Ele declarou que o aumento dos juros norte-americanos devem ser menores em dezembro – na última reunião, as taxas subiram pena sexta vez em 2022, sendo o quarto aumento consecutivo de 0,75 ponto percentual.
Helena Veronese, economista-chefe da B.Side Investimentos, acredita que o BC estadunidense deve agora seguir com mais duas elevações de 0,50 ponto percentual e depois passar para 0,25. “Valor esse que é tradicionalmente mais comum no país do que a alta das últimas reuniões”.
Rachel de Sá, chefe de economia da Rico, destacou também que no mercado doméstico, apesar de importantes dados econômicos divulgados ao longo do dia (incluindo desemprego e endividamento do setor público), o foco seguiu no palco político. O principal índice da B3 subiu e as taxas de juros de longo prazo caíram, na esteira de sinalizações sobre a tramitação sobre a PEC da Transição.

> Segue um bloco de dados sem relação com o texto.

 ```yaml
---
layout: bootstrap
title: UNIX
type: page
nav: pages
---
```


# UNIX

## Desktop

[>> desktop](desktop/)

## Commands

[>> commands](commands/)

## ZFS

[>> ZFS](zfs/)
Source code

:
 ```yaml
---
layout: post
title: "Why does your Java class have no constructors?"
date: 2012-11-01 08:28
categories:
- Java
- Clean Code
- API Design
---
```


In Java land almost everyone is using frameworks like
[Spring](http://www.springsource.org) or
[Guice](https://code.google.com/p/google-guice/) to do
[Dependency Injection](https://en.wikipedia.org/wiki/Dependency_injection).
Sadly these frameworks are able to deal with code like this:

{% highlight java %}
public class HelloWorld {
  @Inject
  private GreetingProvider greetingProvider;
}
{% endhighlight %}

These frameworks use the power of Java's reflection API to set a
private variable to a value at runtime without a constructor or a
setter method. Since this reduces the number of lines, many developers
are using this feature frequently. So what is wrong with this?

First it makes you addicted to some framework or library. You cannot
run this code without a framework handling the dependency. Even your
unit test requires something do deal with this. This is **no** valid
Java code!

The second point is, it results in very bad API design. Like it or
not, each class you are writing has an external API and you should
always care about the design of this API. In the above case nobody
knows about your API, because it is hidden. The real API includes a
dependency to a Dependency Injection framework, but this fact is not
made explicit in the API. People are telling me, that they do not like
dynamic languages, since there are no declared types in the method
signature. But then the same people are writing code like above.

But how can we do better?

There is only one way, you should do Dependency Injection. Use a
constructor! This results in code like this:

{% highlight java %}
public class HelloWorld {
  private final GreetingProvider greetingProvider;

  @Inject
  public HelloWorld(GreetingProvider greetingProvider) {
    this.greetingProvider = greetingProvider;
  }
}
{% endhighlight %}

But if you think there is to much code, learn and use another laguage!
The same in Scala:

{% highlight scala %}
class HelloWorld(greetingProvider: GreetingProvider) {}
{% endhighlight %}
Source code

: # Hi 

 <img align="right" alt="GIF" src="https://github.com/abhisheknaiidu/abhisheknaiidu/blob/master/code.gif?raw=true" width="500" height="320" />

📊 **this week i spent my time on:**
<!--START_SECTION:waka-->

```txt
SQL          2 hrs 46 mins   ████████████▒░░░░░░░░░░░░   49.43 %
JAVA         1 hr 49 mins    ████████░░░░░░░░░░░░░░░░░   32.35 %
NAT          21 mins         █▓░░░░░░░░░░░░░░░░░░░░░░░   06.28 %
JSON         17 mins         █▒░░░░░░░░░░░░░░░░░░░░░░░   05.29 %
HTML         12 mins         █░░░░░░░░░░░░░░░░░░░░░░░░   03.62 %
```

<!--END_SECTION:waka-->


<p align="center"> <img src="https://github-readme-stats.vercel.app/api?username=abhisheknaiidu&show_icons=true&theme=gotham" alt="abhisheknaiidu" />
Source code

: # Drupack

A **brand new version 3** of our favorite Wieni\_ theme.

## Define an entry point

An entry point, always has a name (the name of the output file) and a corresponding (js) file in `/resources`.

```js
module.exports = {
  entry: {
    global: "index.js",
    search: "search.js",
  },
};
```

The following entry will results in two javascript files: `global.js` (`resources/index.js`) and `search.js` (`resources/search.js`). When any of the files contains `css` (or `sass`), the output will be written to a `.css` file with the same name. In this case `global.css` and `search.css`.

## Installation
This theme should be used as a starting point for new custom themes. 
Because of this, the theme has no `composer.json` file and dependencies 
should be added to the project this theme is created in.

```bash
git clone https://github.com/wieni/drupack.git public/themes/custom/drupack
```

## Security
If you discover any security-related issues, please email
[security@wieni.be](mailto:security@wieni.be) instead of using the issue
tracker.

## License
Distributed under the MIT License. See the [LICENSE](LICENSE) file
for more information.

“Os líderes do Congresso indicam que a proposta defendida pelo governo eleito não deve passar com facilidade, sem que sejam feitas mudanças no teor do documento (como um prazo menor para a exceção de despesas como o Bolsa Família do teto de gastos)”, destacou a especialista.
A notícia sobre o orçamento do próximo governo também afetou as cotações cambiais. Tanto que o dólar e o euro caíram -1,63% e -0,82% frente ao real na sessão, atingindo os R$ 5,20 e R$ 5,42, respectivamente.
No exterior, o S&P 500 valorizou 3,08%, o Dow Jones subiu 2,16%, enquanto o Nasdaq fechou com ganhos de 4,41%.
As três ações que mais desvalorizaram no dia foram: BRF (BRFS3), Braskem (BRKM5) e Marfrig (MRFG3).
BRF (BRFS3): -5,89%, R$ 9,42
Com a desvalorização do dólar, as companhias que são forte exportadoras protagonizaram as maiores quedas. Porém, o setor de frigoríficos ficou com o posto de maior queda no dia devido ao fato de que há uma fase de decadência do ciclo do gado nos Estados Unidos, o que reduz a sua disponibilidade no próximo ano.
“As questões nos EUA também podem gerar um efeito negativo sobre as margens, tendo em vista o maior custo”, afirmaram os especialistas da Terra. Dessa forma os papéis da BRF fecharam o dia com queda de 5,89%, a R$ 9,42.
A BRFS3 está em queda de 25% no mês. No ano, acumula uma desvalorização de 58,17%.
Braskem (BRKM5): -3,63%, R$ 28,14
Os papéis da Braskem fecharam o dia em queda de 3,63%, a R$ 28,14, após investidores optarem por vender suas posições que fizeram no pregão de terça-feira. Na véspera, os ativos terminaram com ganhos de 1,88%.
A BRKM5 está em queda de 16,52% no mês. No ano, acumula desvalorização de 49,21%.
Marfrig (MRFG3): -3,42%, R$ 8,75
Em linha com a BRF, a Mafrig também encerrou o dia com desvalorização de 3,42%, a R$ 8,75.
A MRFG3 está em queda de 18,22% no mês. No ano, acumula desvalorização de 57,09%.